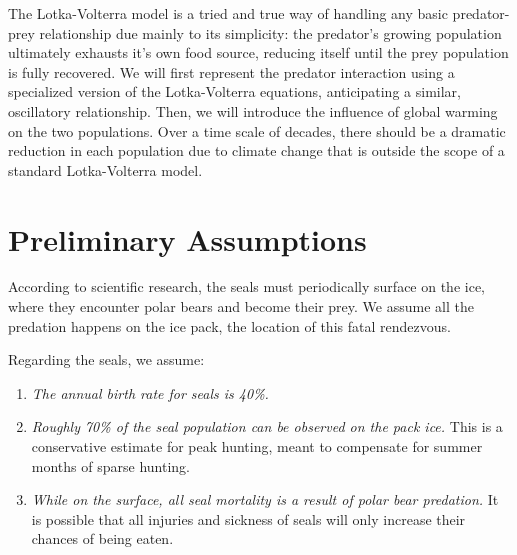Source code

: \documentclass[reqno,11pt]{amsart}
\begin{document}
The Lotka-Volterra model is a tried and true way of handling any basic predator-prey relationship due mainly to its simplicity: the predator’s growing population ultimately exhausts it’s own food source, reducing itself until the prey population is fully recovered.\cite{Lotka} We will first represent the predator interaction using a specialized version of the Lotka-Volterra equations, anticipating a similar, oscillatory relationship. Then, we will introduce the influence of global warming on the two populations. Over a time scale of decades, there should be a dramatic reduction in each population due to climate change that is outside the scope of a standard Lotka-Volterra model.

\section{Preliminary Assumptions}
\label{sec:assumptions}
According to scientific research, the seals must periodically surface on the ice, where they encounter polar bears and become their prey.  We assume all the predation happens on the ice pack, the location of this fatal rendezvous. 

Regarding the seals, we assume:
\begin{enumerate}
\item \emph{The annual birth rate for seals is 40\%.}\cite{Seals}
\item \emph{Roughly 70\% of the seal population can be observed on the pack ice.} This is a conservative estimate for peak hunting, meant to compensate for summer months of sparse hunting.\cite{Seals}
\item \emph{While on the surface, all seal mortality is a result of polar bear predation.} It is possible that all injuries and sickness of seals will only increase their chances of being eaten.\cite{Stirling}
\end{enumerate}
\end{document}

...

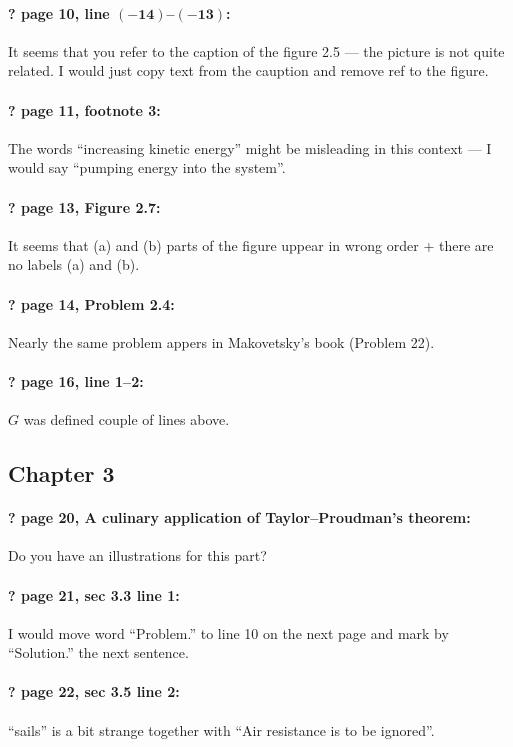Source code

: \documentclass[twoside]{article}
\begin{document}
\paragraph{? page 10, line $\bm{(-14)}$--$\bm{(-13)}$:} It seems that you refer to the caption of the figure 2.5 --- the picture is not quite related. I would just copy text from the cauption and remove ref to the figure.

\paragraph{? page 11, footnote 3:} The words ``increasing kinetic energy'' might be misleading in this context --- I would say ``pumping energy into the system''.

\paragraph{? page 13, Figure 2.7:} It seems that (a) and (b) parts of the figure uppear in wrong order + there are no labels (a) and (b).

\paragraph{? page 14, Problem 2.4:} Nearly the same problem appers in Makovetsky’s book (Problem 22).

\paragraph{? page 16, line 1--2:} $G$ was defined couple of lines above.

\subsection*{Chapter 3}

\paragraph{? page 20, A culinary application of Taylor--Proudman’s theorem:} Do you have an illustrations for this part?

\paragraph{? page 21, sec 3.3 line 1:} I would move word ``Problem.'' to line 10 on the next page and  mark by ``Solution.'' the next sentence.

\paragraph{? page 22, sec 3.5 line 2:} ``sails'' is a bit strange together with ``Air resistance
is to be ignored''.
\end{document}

==

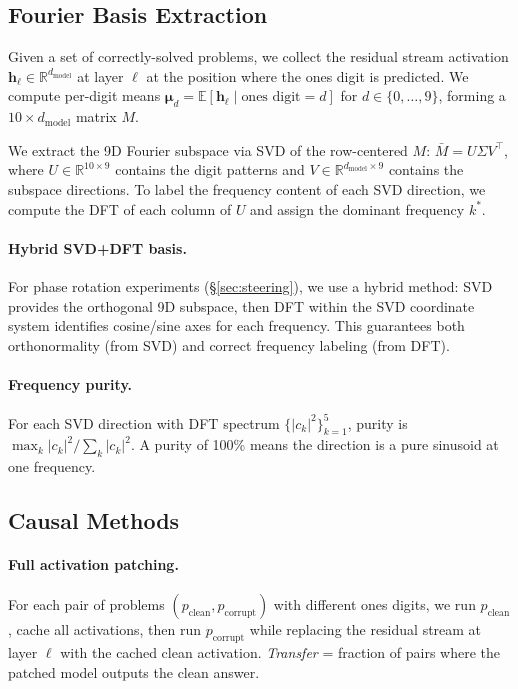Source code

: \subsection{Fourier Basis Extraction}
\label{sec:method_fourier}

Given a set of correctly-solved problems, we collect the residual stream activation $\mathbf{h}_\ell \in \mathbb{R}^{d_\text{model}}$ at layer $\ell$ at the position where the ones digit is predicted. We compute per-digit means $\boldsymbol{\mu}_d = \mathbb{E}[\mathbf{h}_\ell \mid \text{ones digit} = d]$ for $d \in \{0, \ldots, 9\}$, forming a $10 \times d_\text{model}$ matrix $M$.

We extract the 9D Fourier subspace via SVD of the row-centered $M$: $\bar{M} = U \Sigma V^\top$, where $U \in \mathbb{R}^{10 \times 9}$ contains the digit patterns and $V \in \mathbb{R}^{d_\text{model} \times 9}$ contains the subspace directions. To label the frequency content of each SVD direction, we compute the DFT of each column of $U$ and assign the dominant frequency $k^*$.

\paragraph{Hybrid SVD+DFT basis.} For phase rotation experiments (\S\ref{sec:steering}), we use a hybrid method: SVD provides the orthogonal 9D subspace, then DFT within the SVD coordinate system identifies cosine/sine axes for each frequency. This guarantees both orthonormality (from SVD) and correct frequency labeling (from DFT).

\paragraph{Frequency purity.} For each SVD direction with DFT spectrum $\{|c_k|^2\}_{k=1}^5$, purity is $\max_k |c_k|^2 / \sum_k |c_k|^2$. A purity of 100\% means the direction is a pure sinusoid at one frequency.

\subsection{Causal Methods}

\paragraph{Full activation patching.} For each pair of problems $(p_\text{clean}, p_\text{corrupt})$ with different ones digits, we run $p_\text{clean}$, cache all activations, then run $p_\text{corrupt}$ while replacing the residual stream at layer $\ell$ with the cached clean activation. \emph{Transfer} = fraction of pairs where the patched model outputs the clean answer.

Task goal. From the records above, pick out and copy each line holding the word "surface".

Finished exercise.
According to scientific research, the seals must periodically surface on the ice, where they encounter polar bears and become their prey.  We assume all the predation happens on the ice pack, the location of this fatal rendezvous. 
\item \emph{While on the surface, all seal mortality is a result of polar bear predation.} It is possible that all injuries and sickness of seals will only increase their chances of being eaten.\cite{Stirling}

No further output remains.